Entries below include pictures. Output exactly the lines from the one with "캐시에 데이터가 저장되어있다면" down to the one with "### 3. 서버 실행", both ends included, and leave the pictures out.

Given entries:
+ + + + + + +

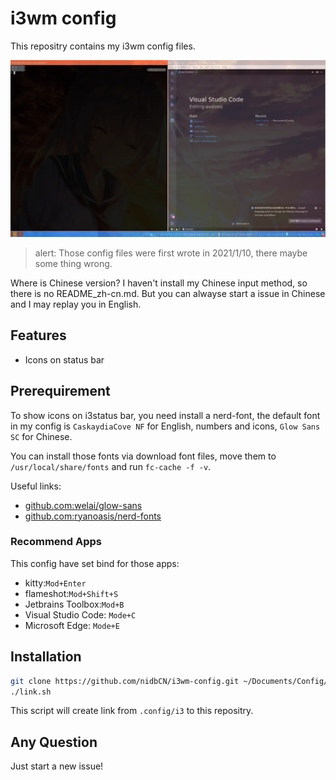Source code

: # i3wm config

This repositry contains my i3wm config files.

![overview](./overview.webp)

> alert: Those config files were first wrote in 2021/1/10, there maybe some thing wrong.

Where is Chinese version? I haven't install my Chinese input method, so there is no README_zh-cn.md. But you can alwayse start a issue in Chinese and I may replay you in English.

## Features

* Icons on status bar

## Prerequirement

To show icons on i3status bar, you need install a nerd-font, the default font in my config is `CaskaydiaCove NF` for English, numbers and icons, `Glow Sans SC` for Chinese.

You can install those fonts via download font files, move them to `/usr/local/share/fonts` and run `fc-cache -f -v`.

Useful links:

* [github.com:welai/glow-sans](https://github.com/welai/glow-sans)
* [github.com:ryanoasis/nerd-fonts](https://github.com/ryanoasis/nerd-fonts)

### Recommend Apps

This config have set bind for those apps:

* kitty:`Mod+Enter`
* flameshot:`Mod+Shift+S`
* Jetbrains Toolbox:`Mod+B`
* Visual Studio Code: `Mode+C`
* Microsoft Edge: `Mode+E`

## Installation

```sh
git clone https://github.com/nidbCN/i3wm-config.git ~/Documents/Config/
./link.sh
```

This script will create link from `.config/i3` to this repositry.

## Any Question

Just start a new issue!
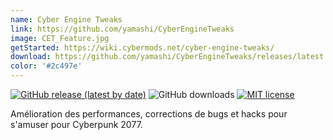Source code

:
 ```yaml
---
name: Cyber Engine Tweaks
link: https://github.com/yamashi/CyberEngineTweaks
image: CET_Feature.jpg
getStarted: https://wiki.cybermods.net/cyber-engine-tweaks/
download: https://github.com/yamashi/CyberEngineTweaks/releases/latest
color: '#2c497e'
---
```

[![GitHub release (latest by date)](https://img.shields.io/github/v/release/yamashi/CyberEngineTweaks?include_prereleases)](https://github.com/yamashi/CyberEngineTweaks/releases)
![GitHub downloads](https://img.shields.io/github/downloads/yamashi/CyberEngineTweaks/total)
[![MIT license](https://img.shields.io/badge/License-MIT-blue.svg)](https://lbesson.mit-license.org/)

Amélioration des performances, corrections de bugs et hacks pour s'amuser pour Cyberpunk 2077.
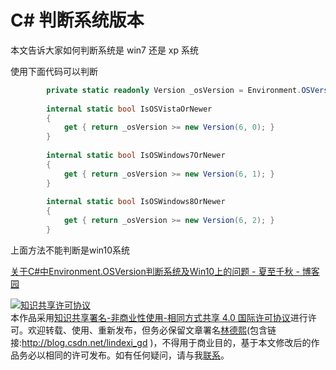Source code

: 
# C# 判断系统版本

本文告诉大家如何判断系统是 win7 还是 xp 系统

<!--more-->



使用下面代码可以判断

```csharp
        private static readonly Version _osVersion = Environment.OSVersion.Version;
 
        internal static bool IsOSVistaOrNewer
        {
            get { return _osVersion >= new Version(6, 0); }
        }
 
        internal static bool IsOSWindows7OrNewer
        {
            get { return _osVersion >= new Version(6, 1); }
        }
 
        internal static bool IsOSWindows8OrNewer
        {
            get { return _osVersion >= new Version(6, 2); }
        }
```

上面方法不能判断是win10系统

[关于C#中Environment.OSVersion判断系统及Win10上的问题 - 夏至千秋 - 博客园](https://www.cnblogs.com/chihirosan/p/5139078.html )





<a rel="license" href="http://creativecommons.org/licenses/by-nc-sa/4.0/"><img alt="知识共享许可协议" style="border-width:0" src="https://licensebuttons.net/l/by-nc-sa/4.0/88x31.png" /></a><br />本作品采用<a rel="license" href="http://creativecommons.org/licenses/by-nc-sa/4.0/">知识共享署名-非商业性使用-相同方式共享 4.0 国际许可协议</a>进行许可。欢迎转载、使用、重新发布，但务必保留文章署名[林德熙](http://blog.csdn.net/lindexi_gd)(包含链接:http://blog.csdn.net/lindexi_gd )，不得用于商业目的，基于本文修改后的作品务必以相同的许可发布。如有任何疑问，请与我[联系](mailto:lindexi_gd@163.com)。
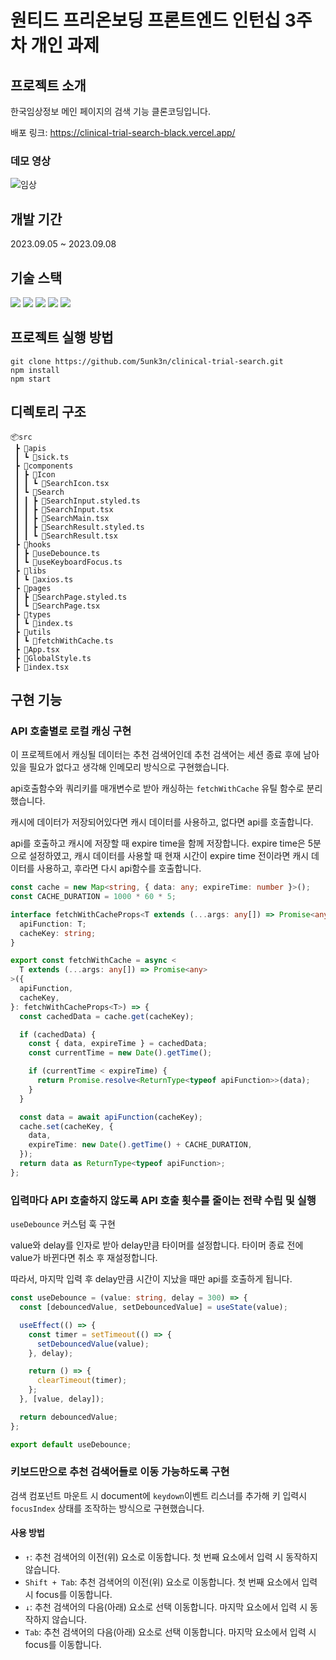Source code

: # 원티드 프리온보딩 프론트엔드 인턴십 3주차 개인 과제

## 프로젝트 소개

한국임상정보 메인 페이지의 검색 기능 클론코딩입니다.

배포 링크: https://clinical-trial-search-black.vercel.app/

### 데모 영상

![임상](https://github.com/5unk3n/clinical-trial-search/assets/97281800/90ee4173-7b44-4aef-9249-59c7857df2a1)

## 개발 기간

2023.09.05 ~ 2023.09.08

## 기술 스택

<img src="https://img.shields.io/badge/React-61DAFB?style=flat-square&logo=React&logoColor=white"/> <img src="https://img.shields.io/badge/TypeScript-3178C6?style=flat-square&logo=TypeScript&logoColor=white"/> <img src="https://img.shields.io/badge/styled component-DB7093?style=flat-square&logo=styled-components&logoColor=white"/> <img src="https://img.shields.io/badge/Axios-5A29E4?style=flat-square&logo=Axios&logoColor=white"/> <img src="https://img.shields.io/badge/ESLint-4B32C3?style=flat-square&logo=eslint">

## 프로젝트 실행 방법

```shell
git clone https://github.com/5unk3n/clinical-trial-search.git
npm install
npm start
```

## 디렉토리 구조

```
📦src
 ┣ 📂apis
 ┃ ┗ 📜sick.ts
 ┣ 📂components
 ┃ ┣ 📂Icon
 ┃ ┃ ┗ 📜SearchIcon.tsx
 ┃ ┗ 📂Search
 ┃ ┃ ┣ 📜SearchInput.styled.ts
 ┃ ┃ ┣ 📜SearchInput.tsx
 ┃ ┃ ┣ 📜SearchMain.tsx
 ┃ ┃ ┣ 📜SearchResult.styled.ts
 ┃ ┃ ┗ 📜SearchResult.tsx
 ┣ 📂hooks
 ┃ ┣ 📜useDebounce.ts
 ┃ ┗ 📜useKeyboardFocus.ts
 ┣ 📂libs
 ┃ ┗ 📜axios.ts
 ┣ 📂pages
 ┃ ┣ 📜SearchPage.styled.ts
 ┃ ┗ 📜SearchPage.tsx
 ┣ 📂types
 ┃ ┗ 📜index.ts
 ┣ 📂utils
 ┃ ┗ 📜fetchWithCache.ts
 ┣ 📜App.tsx
 ┣ 📜GlobalStyle.ts
 ┣ 📜index.tsx
```

## 구현 기능

### API 호출별로 로컬 캐싱 구현

이 프로젝트에서 캐싱될 데이터는 추천 검색어인데 추천 검색어는 세션 종료 후에 남아있을 필요가 없다고 생각해 인메모리 방식으로 구현했습니다.

api호출함수와 쿼리키를 매개변수로 받아 캐싱하는 `fetchWithCache` 유틸 함수로 분리했습니다.

캐시에 데이터가 저장되어있다면 캐시 데이터를 사용하고, 없다면 api를 호출합니다.

api를 호출하고 캐시에 저장할 때 expire time을 함께 저장합니다. expire time은 5분으로 설정하였고, 캐시 데이터를 사용할 때 현재 시간이 expire time 전이라면 캐시 데이터를 사용하고, 후라면 다시 api함수를 호출합니다.

```ts
const cache = new Map<string, { data: any; expireTime: number }>();
const CACHE_DURATION = 1000 * 60 * 5;

interface fetchWithCacheProps<T extends (...args: any[]) => Promise<any>> {
  apiFunction: T;
  cacheKey: string;
}

export const fetchWithCache = async <
  T extends (...args: any[]) => Promise<any>
>({
  apiFunction,
  cacheKey,
}: fetchWithCacheProps<T>) => {
  const cachedData = cache.get(cacheKey);

  if (cachedData) {
    const { data, expireTime } = cachedData;
    const currentTime = new Date().getTime();

    if (currentTime < expireTime) {
      return Promise.resolve<ReturnType<typeof apiFunction>>(data);
    }
  }

  const data = await apiFunction(cacheKey);
  cache.set(cacheKey, {
    data,
    expireTime: new Date().getTime() + CACHE_DURATION,
  });
  return data as ReturnType<typeof apiFunction>;
};
```

### 입력마다 API 호출하지 않도록 API 호출 횟수를 줄이는 전략 수립 및 실행

`useDebounce` 커스텀 훅 구현

value와 delay를 인자로 받아 delay만큼 타이머를 설정합니다. 타이머 종료 전에 value가 바뀐다면 취소 후 재설정합니다.

따라서, 마지막 입력 후 delay만큼 시간이 지났을 때만 api를 호출하게 됩니다.

```ts
const useDebounce = (value: string, delay = 300) => {
  const [debouncedValue, setDebouncedValue] = useState(value);

  useEffect(() => {
    const timer = setTimeout(() => {
      setDebouncedValue(value);
    }, delay);

    return () => {
      clearTimeout(timer);
    };
  }, [value, delay]);

  return debouncedValue;
};

export default useDebounce;
```

### 키보드만으로 추천 검색어들로 이동 가능하도록 구현

검색 컴포넌트 마운트 시 document에 `keydown`이벤트 리스너를 추가해 키 입력시 `focusIndex` 상태를 조작하는 방식으로 구현했습니다.

#### 사용 방법

- `↑`: 추천 검색어의 이전(위) 요소로 이동합니다. 첫 번째 요소에서 입력 시 동작하지 않습니다.
- `Shift + Tab`: 추천 검색어의 이전(위) 요소로 이동합니다. 첫 번째 요소에서 입력 시 focus를 이동합니다.
- `↓`: 추천 검색어의 다음(아래) 요소로 선택 이동합니다. 마지막 요소에서 입력 시 동작하지 않습니다.
- `Tab`: 추천 검색어의 다음(아래) 요소로 선택 이동합니다. 마지막 요소에서 입력 시 focus를 이동합니다.
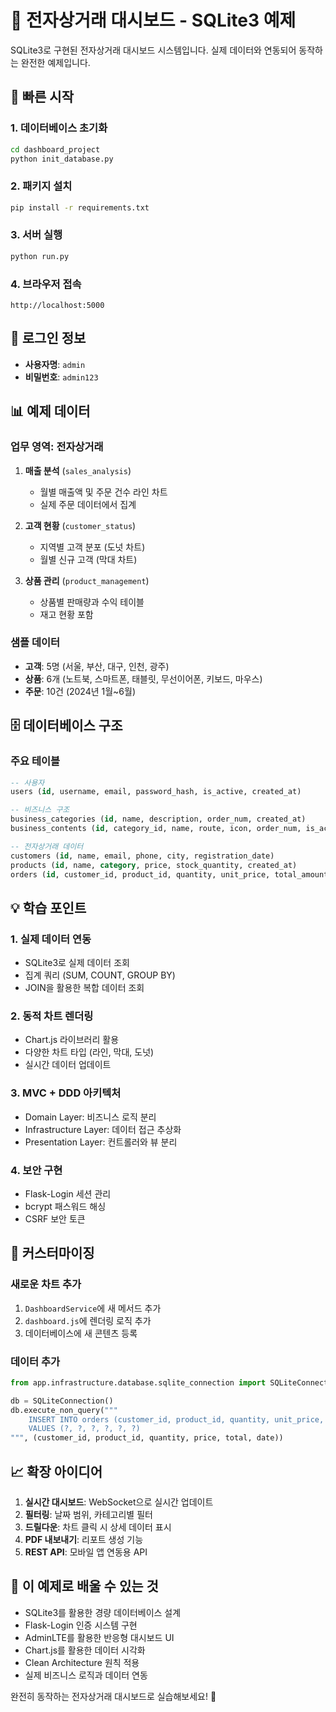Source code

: # 🛒 전자상거래 대시보드 - SQLite3 예제

SQLite3로 구현된 전자상거래 대시보드 시스템입니다. 실제 데이터와 연동되어 동작하는 완전한 예제입니다.

## 🚀 빠른 시작

### 1. 데이터베이스 초기화
```bash
cd dashboard_project
python init_database.py
```

### 2. 패키지 설치
```bash
pip install -r requirements.txt
```

### 3. 서버 실행
```bash
python run.py
```

### 4. 브라우저 접속
```
http://localhost:5000
```

## 🔐 로그인 정보
- **사용자명**: `admin`
- **비밀번호**: `admin123`

## 📊 예제 데이터

### 업무 영역: 전자상거래
1. **매출 분석** (`sales_analysis`)
   - 월별 매출액 및 주문 건수 라인 차트
   - 실제 주문 데이터에서 집계

2. **고객 현황** (`customer_status`)  
   - 지역별 고객 분포 (도넛 차트)
   - 월별 신규 고객 (막대 차트)

3. **상품 관리** (`product_management`)
   - 상품별 판매량과 수익 테이블
   - 재고 현황 포함

### 샘플 데이터
- **고객**: 5명 (서울, 부산, 대구, 인천, 광주)
- **상품**: 6개 (노트북, 스마트폰, 태블릿, 무선이어폰, 키보드, 마우스)
- **주문**: 10건 (2024년 1월~6월)

## 🗄️ 데이터베이스 구조

### 주요 테이블
```sql
-- 사용자
users (id, username, email, password_hash, is_active, created_at)

-- 비즈니스 구조
business_categories (id, name, description, order_num, created_at)
business_contents (id, category_id, name, route, icon, order_num, is_active, created_at)

-- 전자상거래 데이터
customers (id, name, email, phone, city, registration_date)
products (id, name, category, price, stock_quantity, created_at)
orders (id, customer_id, product_id, quantity, unit_price, total_amount, order_date, status)
```

## 💡 학습 포인트

### 1. 실제 데이터 연동
- SQLite3로 실제 데이터 조회
- 집계 쿼리 (SUM, COUNT, GROUP BY)
- JOIN을 활용한 복합 데이터 조회

### 2. 동적 차트 렌더링
- Chart.js 라이브러리 활용
- 다양한 차트 타입 (라인, 막대, 도넛)
- 실시간 데이터 업데이트

### 3. MVC + DDD 아키텍처
- Domain Layer: 비즈니스 로직 분리
- Infrastructure Layer: 데이터 접근 추상화
- Presentation Layer: 컨트롤러와 뷰 분리

### 4. 보안 구현
- Flask-Login 세션 관리
- bcrypt 패스워드 해싱
- CSRF 보안 토큰

## 🔧 커스터마이징

### 새로운 차트 추가
1. `DashboardService`에 새 메서드 추가
2. `dashboard.js`에 렌더링 로직 추가
3. 데이터베이스에 새 콘텐츠 등록

### 데이터 추가
```python
from app.infrastructure.database.sqlite_connection import SQLiteConnection

db = SQLiteConnection()
db.execute_non_query("""
    INSERT INTO orders (customer_id, product_id, quantity, unit_price, total_amount, order_date)
    VALUES (?, ?, ?, ?, ?, ?)
""", (customer_id, product_id, quantity, price, total, date))
```

## 📈 확장 아이디어

1. **실시간 대시보드**: WebSocket으로 실시간 업데이트
2. **필터링**: 날짜 범위, 카테고리별 필터
3. **드릴다운**: 차트 클릭 시 상세 데이터 표시
4. **PDF 내보내기**: 리포트 생성 기능
5. **REST API**: 모바일 앱 연동용 API

## 🎯 이 예제로 배울 수 있는 것

- SQLite3를 활용한 경량 데이터베이스 설계
- Flask-Login 인증 시스템 구현
- AdminLTE를 활용한 반응형 대시보드 UI
- Chart.js를 활용한 데이터 시각화
- Clean Architecture 원칙 적용
- 실제 비즈니스 로직과 데이터 연동

완전히 동작하는 전자상거래 대시보드로 실습해보세요! 🎉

+ + + + + + +

Answer to the exercise:
캐시에 데이터가 저장되어있다면 캐시 데이터를 사용하고, 없다면 api를 호출합니다.

api를 호출하고 캐시에 저장할 때 expire time을 함께 저장합니다. expire time은 5분으로 설정하였고, 캐시 데이터를 사용할 때 현재 시간이 expire time 전이라면 캐시 데이터를 사용하고, 후라면 다시 api함수를 호출합니다.

```ts
const cache = new Map<string, { data: any; expireTime: number }>();
const CACHE_DURATION = 1000 * 60 * 5;

interface fetchWithCacheProps<T extends (...args: any[]) => Promise<any>> {
  apiFunction: T;
  cacheKey: string;
}

export const fetchWithCache = async <
  T extends (...args: any[]) => Promise<any>
>({
  apiFunction,
  cacheKey,
}: fetchWithCacheProps<T>) => {
  const cachedData = cache.get(cacheKey);

  if (cachedData) {
    const { data, expireTime } = cachedData;
    const currentTime = new Date().getTime();

    if (currentTime < expireTime) {
      return Promise.resolve<ReturnType<typeof apiFunction>>(data);
    }
  }

  const data = await apiFunction(cacheKey);
  cache.set(cacheKey, {
    data,
    expireTime: new Date().getTime() + CACHE_DURATION,
  });
  return data as ReturnType<typeof apiFunction>;
};
```

### 입력마다 API 호출하지 않도록 API 호출 횟수를 줄이는 전략 수립 및 실행

`useDebounce` 커스텀 훅 구현

value와 delay를 인자로 받아 delay만큼 타이머를 설정합니다. 타이머 종료 전에 value가 바뀐다면 취소 후 재설정합니다.

따라서, 마지막 입력 후 delay만큼 시간이 지났을 때만 api를 호출하게 됩니다.

```ts
const useDebounce = (value: string, delay = 300) => {
  const [debouncedValue, setDebouncedValue] = useState(value);

  useEffect(() => {
    const timer = setTimeout(() => {
      setDebouncedValue(value);
    }, delay);

    return () => {
      clearTimeout(timer);
    };
  }, [value, delay]);

  return debouncedValue;
};

export default useDebounce;
```

### 키보드만으로 추천 검색어들로 이동 가능하도록 구현

검색 컴포넌트 마운트 시 document에 `keydown`이벤트 리스너를 추가해 키 입력시 `focusIndex` 상태를 조작하는 방식으로 구현했습니다.

#### 사용 방법

- `↑`: 추천 검색어의 이전(위) 요소로 이동합니다. 첫 번째 요소에서 입력 시 동작하지 않습니다.
- `Shift + Tab`: 추천 검색어의 이전(위) 요소로 이동합니다. 첫 번째 요소에서 입력 시 focus를 이동합니다.
- `↓`: 추천 검색어의 다음(아래) 요소로 선택 이동합니다. 마지막 요소에서 입력 시 동작하지 않습니다.
- `Tab`: 추천 검색어의 다음(아래) 요소로 선택 이동합니다. 마지막 요소에서 입력 시 focus를 이동합니다.
Source code

: # 🛒 전자상거래 대시보드 - SQLite3 예제

SQLite3로 구현된 전자상거래 대시보드 시스템입니다. 실제 데이터와 연동되어 동작하는 완전한 예제입니다.

## 🚀 빠른 시작

### 1. 데이터베이스 초기화
```bash
cd dashboard_project
python init_database.py
```

### 2. 패키지 설치
```bash
pip install -r requirements.txt
```

### 3. 서버 실행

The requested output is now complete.